Is this the original viral cat video?
Cait Munro ShareShare This Article
Years before videos of cats being cats become their own viral video genre, Peter Fischli and David Weiss created Büsi (Kitty), a 2001 short in which a cat coolly laps milk from a saucer, effusing the kind of inimitable nonchalance that makes cats great. For three minutes before midnight each night in February, you’ll be able to watch an impervious cat not give a damn about your presence on a giant screen in New York’s Times Square.
The film is an excerpt from the pair’s epic 96-hour video installation Untitled (Venice Work), which appeared at the 1995 Venice Biennale. In 2001, Creative Time commissioned the cat footage for The 59th Minute, a celebration of video art that also screened in Times Square at the time. The pair’s upcoming Guggenheim survey, which opens February 5, will feature all 96 hours of footage on display in the Aye Simon Reading Room.

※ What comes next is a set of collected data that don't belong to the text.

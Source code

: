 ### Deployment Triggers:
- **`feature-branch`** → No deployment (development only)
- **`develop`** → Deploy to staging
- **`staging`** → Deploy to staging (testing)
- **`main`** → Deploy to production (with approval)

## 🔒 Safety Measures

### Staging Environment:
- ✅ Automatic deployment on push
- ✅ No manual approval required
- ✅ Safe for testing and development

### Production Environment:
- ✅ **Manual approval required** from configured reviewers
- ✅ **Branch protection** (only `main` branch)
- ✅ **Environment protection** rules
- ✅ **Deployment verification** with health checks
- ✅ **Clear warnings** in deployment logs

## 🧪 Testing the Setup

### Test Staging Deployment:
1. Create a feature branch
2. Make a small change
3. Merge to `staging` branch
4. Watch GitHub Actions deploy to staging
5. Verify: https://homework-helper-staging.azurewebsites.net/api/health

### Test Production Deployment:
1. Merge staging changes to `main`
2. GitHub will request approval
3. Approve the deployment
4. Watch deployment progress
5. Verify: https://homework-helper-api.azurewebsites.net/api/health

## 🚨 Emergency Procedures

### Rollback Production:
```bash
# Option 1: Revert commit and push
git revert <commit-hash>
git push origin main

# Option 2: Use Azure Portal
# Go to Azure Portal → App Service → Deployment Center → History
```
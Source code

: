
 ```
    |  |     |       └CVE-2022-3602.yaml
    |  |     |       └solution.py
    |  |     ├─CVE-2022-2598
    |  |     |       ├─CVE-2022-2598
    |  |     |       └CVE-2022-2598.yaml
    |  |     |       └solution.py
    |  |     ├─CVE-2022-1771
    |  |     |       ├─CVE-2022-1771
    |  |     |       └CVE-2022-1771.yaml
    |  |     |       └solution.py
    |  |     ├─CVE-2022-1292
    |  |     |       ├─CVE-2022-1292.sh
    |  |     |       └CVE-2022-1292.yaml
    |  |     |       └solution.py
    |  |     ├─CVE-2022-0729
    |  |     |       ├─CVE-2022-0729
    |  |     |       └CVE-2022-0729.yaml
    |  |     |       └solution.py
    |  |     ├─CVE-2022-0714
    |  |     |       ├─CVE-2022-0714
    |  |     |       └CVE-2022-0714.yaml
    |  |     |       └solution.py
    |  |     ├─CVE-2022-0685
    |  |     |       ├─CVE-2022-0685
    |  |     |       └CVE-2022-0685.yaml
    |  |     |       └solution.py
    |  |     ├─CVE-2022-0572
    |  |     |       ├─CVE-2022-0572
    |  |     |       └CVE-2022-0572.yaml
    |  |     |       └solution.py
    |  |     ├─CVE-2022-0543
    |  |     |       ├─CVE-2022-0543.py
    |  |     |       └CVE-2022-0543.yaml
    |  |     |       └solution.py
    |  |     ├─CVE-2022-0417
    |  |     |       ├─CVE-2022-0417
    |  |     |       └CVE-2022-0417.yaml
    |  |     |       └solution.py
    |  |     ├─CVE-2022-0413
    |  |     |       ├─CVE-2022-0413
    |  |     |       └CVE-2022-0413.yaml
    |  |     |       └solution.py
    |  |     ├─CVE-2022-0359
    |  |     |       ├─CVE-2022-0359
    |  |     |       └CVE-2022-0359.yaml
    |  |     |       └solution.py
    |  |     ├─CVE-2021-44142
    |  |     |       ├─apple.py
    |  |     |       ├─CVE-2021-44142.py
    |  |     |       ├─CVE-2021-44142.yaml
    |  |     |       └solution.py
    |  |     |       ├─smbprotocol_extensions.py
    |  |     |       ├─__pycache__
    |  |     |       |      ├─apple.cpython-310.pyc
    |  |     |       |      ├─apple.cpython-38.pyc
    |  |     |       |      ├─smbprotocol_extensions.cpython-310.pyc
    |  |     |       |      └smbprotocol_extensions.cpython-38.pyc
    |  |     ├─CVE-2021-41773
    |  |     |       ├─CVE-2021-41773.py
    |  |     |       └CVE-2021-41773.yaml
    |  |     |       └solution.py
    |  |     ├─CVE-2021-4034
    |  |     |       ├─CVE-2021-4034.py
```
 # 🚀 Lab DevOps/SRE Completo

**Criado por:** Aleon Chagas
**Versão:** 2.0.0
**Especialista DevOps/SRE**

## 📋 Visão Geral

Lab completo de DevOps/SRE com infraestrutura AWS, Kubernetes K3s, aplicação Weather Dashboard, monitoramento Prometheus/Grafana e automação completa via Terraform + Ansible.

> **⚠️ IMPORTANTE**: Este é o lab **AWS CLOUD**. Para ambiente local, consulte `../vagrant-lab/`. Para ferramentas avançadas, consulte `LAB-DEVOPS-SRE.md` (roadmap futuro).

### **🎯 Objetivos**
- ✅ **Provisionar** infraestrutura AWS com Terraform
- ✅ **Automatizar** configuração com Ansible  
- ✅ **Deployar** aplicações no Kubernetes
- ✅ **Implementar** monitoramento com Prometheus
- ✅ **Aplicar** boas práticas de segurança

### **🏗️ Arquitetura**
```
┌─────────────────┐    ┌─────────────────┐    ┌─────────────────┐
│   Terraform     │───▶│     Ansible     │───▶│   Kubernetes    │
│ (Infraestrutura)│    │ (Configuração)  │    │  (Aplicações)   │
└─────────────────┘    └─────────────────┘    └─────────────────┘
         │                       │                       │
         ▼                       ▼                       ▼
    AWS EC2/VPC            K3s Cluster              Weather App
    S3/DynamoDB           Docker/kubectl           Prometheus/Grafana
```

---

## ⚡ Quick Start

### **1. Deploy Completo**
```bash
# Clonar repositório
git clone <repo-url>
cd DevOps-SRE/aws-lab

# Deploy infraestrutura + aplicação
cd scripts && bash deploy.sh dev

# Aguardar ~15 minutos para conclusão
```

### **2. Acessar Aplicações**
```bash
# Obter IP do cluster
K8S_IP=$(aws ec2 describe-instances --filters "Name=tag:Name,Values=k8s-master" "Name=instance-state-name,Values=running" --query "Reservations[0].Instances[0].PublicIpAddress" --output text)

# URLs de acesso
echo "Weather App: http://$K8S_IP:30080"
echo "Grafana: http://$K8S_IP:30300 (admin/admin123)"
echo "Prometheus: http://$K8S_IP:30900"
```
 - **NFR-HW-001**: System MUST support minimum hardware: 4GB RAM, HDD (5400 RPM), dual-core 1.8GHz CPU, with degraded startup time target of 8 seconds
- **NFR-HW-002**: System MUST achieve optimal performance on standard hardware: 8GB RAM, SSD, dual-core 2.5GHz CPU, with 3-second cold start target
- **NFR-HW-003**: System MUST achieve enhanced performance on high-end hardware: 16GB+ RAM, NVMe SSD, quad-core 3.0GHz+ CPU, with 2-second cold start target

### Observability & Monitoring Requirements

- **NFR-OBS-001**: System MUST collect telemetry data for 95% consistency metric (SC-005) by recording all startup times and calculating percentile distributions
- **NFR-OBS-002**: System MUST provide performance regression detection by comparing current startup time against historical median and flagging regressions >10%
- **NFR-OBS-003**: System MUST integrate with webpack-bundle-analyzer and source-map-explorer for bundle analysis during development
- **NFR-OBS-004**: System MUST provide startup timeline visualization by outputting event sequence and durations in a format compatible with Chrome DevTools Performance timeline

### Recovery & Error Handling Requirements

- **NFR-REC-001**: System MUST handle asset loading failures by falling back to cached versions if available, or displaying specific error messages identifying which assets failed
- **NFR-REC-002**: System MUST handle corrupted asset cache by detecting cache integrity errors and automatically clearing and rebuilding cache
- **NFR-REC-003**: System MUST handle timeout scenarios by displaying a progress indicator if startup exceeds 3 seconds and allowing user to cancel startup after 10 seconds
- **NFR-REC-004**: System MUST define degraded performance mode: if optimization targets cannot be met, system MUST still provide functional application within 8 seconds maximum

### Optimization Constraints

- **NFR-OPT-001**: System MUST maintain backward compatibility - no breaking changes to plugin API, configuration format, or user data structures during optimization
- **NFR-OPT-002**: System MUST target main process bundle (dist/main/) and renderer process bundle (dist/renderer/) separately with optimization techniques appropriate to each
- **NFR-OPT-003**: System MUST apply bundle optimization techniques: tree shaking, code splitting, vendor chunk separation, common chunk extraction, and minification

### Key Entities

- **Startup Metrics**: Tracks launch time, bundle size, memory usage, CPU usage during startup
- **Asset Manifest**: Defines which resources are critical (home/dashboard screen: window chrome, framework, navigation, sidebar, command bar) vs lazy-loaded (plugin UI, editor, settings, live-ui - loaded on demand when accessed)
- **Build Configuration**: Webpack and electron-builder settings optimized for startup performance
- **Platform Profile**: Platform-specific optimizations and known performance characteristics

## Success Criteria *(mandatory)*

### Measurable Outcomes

However, the art duo is not out for cheap laughs. “Büsi was not made as a discussion about kitsch,” Fischli said in a statement. “There was just something super-nice about this cat that we were attracted to.”
Fischli and Weiss worked collaboratively for 33 years until Weiss’s death in 2012, and often adopted animal alter egos—a rat and a bear—in their artworks as way of setting up a notion of themselves as “polar opposites.” But taking on midtown Manhattan is a challenge, regardless of the subject matter.
“To do something that’s more spectacular than what’s going on in Times Square would be impossible” Fischli recalls. “We wanted to do something very simple and quiet: it was a logical step for us.”
Büsi (Kitty) will play every night from February 1–29 at 11:57 in Times Square as part of the Times Square Arts Midnight Moment program.
“Peter Fischli David Weiss: How to Work Better” will be on display at the Guggenheim from February 5–April 27.